§ Problem to solve
For the material below, return exactly the lines starting at the line containing "no contexto do" and ending at the line containing "A engine V8 é responsavel", both ends included, and no others.

§ Source material
######
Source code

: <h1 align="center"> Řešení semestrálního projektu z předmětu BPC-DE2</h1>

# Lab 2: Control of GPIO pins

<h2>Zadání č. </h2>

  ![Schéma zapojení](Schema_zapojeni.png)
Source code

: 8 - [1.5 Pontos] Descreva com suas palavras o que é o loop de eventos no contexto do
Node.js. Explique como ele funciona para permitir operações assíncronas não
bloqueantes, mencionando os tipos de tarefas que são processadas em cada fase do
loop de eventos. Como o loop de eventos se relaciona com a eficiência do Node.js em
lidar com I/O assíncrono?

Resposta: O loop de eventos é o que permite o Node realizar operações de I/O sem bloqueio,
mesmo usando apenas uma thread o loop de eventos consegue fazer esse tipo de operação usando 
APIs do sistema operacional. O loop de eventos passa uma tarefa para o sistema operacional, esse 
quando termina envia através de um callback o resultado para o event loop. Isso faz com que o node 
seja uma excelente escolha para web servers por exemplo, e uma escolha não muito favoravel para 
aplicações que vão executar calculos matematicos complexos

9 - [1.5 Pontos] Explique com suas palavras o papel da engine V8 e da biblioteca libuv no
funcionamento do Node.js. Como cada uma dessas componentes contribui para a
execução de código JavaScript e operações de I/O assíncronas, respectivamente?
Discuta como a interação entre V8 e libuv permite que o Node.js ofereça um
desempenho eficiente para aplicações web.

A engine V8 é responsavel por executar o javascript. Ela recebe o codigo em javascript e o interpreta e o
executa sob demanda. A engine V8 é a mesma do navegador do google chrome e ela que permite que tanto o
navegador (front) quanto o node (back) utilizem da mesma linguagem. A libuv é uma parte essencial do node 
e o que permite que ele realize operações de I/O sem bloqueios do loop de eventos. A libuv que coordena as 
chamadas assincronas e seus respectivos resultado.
######
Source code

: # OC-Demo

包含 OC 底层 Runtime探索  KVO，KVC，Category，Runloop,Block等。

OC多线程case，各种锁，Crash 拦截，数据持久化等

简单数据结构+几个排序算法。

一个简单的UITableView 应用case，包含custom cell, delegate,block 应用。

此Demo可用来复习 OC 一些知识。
######
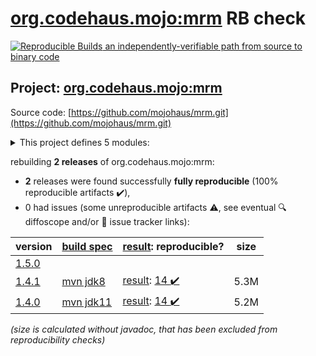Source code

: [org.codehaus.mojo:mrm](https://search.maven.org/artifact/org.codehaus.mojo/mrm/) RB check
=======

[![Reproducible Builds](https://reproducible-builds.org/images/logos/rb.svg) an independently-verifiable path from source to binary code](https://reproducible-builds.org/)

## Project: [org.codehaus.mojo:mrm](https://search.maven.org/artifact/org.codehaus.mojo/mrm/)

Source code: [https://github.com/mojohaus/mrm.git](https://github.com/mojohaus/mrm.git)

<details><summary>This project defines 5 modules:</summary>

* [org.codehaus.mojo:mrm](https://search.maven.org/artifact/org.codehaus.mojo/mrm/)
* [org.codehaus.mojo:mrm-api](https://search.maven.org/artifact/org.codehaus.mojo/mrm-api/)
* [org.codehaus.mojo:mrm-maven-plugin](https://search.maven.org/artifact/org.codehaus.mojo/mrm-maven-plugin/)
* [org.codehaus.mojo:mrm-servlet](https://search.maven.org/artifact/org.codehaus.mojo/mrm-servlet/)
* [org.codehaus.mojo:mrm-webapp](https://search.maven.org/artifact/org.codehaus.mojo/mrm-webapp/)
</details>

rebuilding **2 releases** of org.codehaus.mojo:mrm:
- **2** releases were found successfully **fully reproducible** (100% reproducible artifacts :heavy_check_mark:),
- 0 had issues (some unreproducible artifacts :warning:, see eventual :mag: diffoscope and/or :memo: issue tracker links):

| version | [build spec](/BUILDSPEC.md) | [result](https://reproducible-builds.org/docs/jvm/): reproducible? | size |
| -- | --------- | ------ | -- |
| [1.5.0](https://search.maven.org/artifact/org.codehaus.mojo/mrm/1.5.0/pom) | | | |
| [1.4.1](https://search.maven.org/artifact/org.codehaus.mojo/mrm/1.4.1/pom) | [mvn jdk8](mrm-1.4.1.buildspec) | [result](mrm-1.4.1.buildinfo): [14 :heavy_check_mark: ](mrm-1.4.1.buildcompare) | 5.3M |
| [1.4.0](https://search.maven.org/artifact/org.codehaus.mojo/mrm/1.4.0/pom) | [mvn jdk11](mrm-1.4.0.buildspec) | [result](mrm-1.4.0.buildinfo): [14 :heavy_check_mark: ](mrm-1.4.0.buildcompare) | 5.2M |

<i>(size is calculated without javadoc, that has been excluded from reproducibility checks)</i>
######
§ Answer area
: 8 - [1.5 Pontos] Descreva com suas palavras o que é o loop de eventos no contexto do
Node.js. Explique como ele funciona para permitir operações assíncronas não
bloqueantes, mencionando os tipos de tarefas que são processadas em cada fase do
loop de eventos. Como o loop de eventos se relaciona com a eficiência do Node.js em
lidar com I/O assíncrono?

Resposta: O loop de eventos é o que permite o Node realizar operações de I/O sem bloqueio,
mesmo usando apenas uma thread o loop de eventos consegue fazer esse tipo de operação usando 
APIs do sistema operacional. O loop de eventos passa uma tarefa para o sistema operacional, esse 
quando termina envia através de um callback o resultado para o event loop. Isso faz com que o node 
seja uma excelente escolha para web servers por exemplo, e uma escolha não muito favoravel para 
aplicações que vão executar calculos matematicos complexos

9 - [1.5 Pontos] Explique com suas palavras o papel da engine V8 e da biblioteca libuv no
funcionamento do Node.js. Como cada uma dessas componentes contribui para a
execução de código JavaScript e operações de I/O assíncronas, respectivamente?
Discuta como a interação entre V8 e libuv permite que o Node.js ofereça um
desempenho eficiente para aplicações web.

A engine V8 é responsavel por executar o javascript. Ela recebe o codigo em javascript e o interpreta e o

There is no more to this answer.